WORK TO COMPLETE -
Taking each line of the records in turn, count those containing "Challenge" and report only the number.

== DATASET EXCERPTS

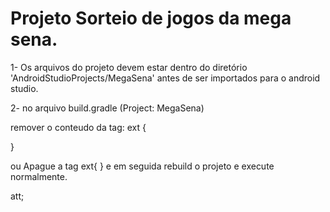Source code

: # Projeto Sorteio de jogos da mega sena.
 
1- Os arquivos do projeto devem estar dentro do diretório 'AndroidStudioProjects/MegaSena' antes de ser importados para o android studio.

2- no arquivo build.gradle (Project: MegaSena)

remover o conteudo da tag:
ext {

}

ou
Apague a tag ext{ } e em seguida rebuild o projeto e execute normalmente.



att;
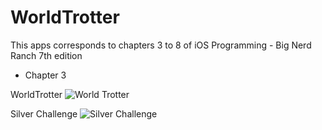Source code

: # WorldTrotter 

This apps corresponds to chapters 3 to 8 of
iOS Programming - Big Nerd Ranch 7th edition

- Chapter 3 

WorldTrotter
![World Trotter]("https://github.com/Reddyforcode/iOS-train---WorldTrotter/blob/master/chapter3.png")


Silver Challenge
![Silver Challenge](https://github.com/Reddyforcode/iOS-train---WorldTrotter/blob/master/chapter3-silverChallenge.png")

====

RESPONSE -
2